For my money, the Chicago Symphony has kept its place at the top of the heap of American orchestras, as much by changing as by retaining its strongest elements. It’s the typical American orchestra, a kind of chameleon, very professional, kind of faceless, kind of a blank slate – until a strong-willed conductor puts his stamp on it and harnesses its virtuosity to his requirements. Americans are hybrids and at our best we reflect and refract the multitudes of cultural influences around us, and maybe focus them, clarify, de-mystify them.
These thoughts are provoked by the current concerts conducted by the eminent Finnish maestro, Esa-Pekka Salonen. In a rambling pre-concert “conversation,” Salonen told of his 16-year sojourn in remote California, and of how his relocation changed his Euro-centric attitudes, and his musical allegiances.
The journey he travels in his Piano Concerto clearly reflects his experience. Made-up Finnish folk music, mechanical birds, minimalism, Jazz, yes, even Gershwin – all figure in the fabric of this massively ambitious piece. There are wonderful stretches of orchestration, solos, ensembles and dramatic outbursts -- music that would test the limits of any orchestra.

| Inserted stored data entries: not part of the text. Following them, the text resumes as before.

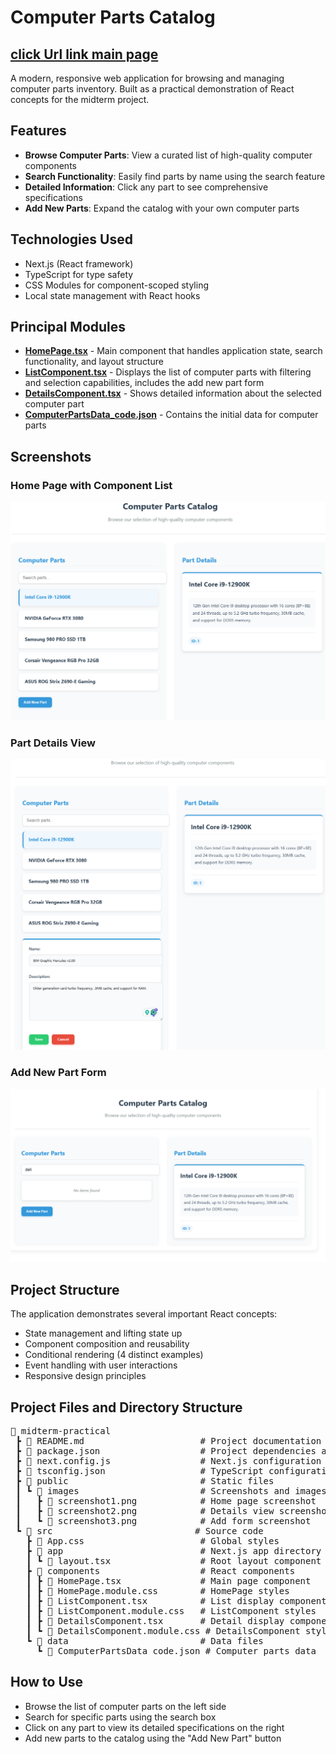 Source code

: # Computer Parts Catalog
## [click Url link main page](https://hjoseph777.github.io/midterm-practical/)

A modern, responsive web application for browsing and managing computer parts inventory. Built as a practical demonstration of React concepts for the midterm project.

## Features

- **Browse Computer Parts**: View a curated list of high-quality computer components
- **Search Functionality**: Easily find parts by name using the search feature
- **Detailed Information**: Click any part to see comprehensive specifications
- **Add New Parts**: Expand the catalog with your own computer parts

## Technologies Used

- Next.js (React framework)
- TypeScript for type safety
- CSS Modules for component-scoped styling
- Local state management with React hooks

## Principal Modules

- [**HomePage.tsx**](src/components/HomePage.tsx) - Main component that handles application state, search functionality, and layout structure
- [**ListComponent.tsx**](src/components/ListComponent.tsx) - Displays the list of computer parts with filtering and selection capabilities, includes the add new part form
- [**DetailsComponent.tsx**](src/components/DetailsComponent.tsx) - Shows detailed information about the selected computer part
- [**ComputerPartsData_code.json**](src/data/ComputerPartsData_code.json) - Contains the initial data for computer parts

## Screenshots

### Home Page with Component List
![Home Page](/public/images/screenshot1.png)

### Part Details View
![Details View](/public/images/screenshot2.png)

### Add New Part Form
![Add Part Form](/public/images/screenshot3.png)

## Project Structure

The application demonstrates several important React concepts:

- State management and lifting state up
- Component composition and reusability
- Conditional rendering (4 distinct examples)
- Event handling with user interactions
- Responsive design principles

## Project Files and Directory Structure
 <Pre>
📁 midterm-practical
 ┣ 📄 README.md                      # Project documentation
 ┣ 📄 package.json                   # Project dependencies and scripts
 ┣ 📄 next.config.js                 # Next.js configuration
 ┣ 📄 tsconfig.json                  # TypeScript configuration
 ┣ 📁 public                         # Static files
 ┃ ┗ 📁 images                       # Screenshots and images
 ┃   ┣ 📄 screenshot1.png            # Home page screenshot
 ┃   ┣ 📄 screenshot2.png            # Details view screenshot
 ┃   ┗ 📄 screenshot3.png            # Add form screenshot
 ┗ 📁 src                           # Source code
   ┣ 📄 App.css                      # Global styles
   ┣ 📁 app                          # Next.js app directory
   ┃ ┗ 📄 layout.tsx                 # Root layout component
   ┣ 📁 components                   # React components
   ┃ ┣ 📄 HomePage.tsx               # Main page component
   ┃ ┣ 📄 HomePage.module.css        # HomePage styles
   ┃ ┣ 📄 ListComponent.tsx          # List display component
   ┃ ┣ 📄 ListComponent.module.css   # ListComponent styles
   ┃ ┣ 📄 DetailsComponent.tsx       # Detail display component
   ┃ ┗ 📄 DetailsComponent.module.css # DetailsComponent styles
   ┗ 📁 data                         # Data files
     ┗ 📄 ComputerPartsData_code.json # Computer parts data
</Pre>

## How to Use
- Browse the list of computer parts on the left side
- Search for specific parts using the search box
- Click on any part to view its detailed specifications on the right
- Add new parts to the catalog using the "Add New Part" button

But the CSO is up to most any challenge, and with the composer on the podium, they gave a rousing performance of this dense but not congested piece. Salonen is a masterful conductor, and he cleanly dissected his own music so that the pieces revealed their facets in sharp relief.
It was a work of many fragments, though. It didn’t cohere as a whole, and this was it’s downfall for me. It was exciting in places, even romantic in some other places, but basically an intellectual construction that reveals Salonen as the rebellious stepson of the Boulez school of modernism.
I have left the best part for last. Yefim Bronfman is a giant of the keyboard. The price of admission was more than paid off by seeing his almost superhuman pianism. Fighting the eternal battle of the keyboard versus the full orchestra, and winning it hands down, he negotiated mountains of notes with amazing dexterity and power.
If this concerto is flawed as a composition, it certainly does give two great virtuosos, the orchestra and the soloist, many opportunities to enhance their fame..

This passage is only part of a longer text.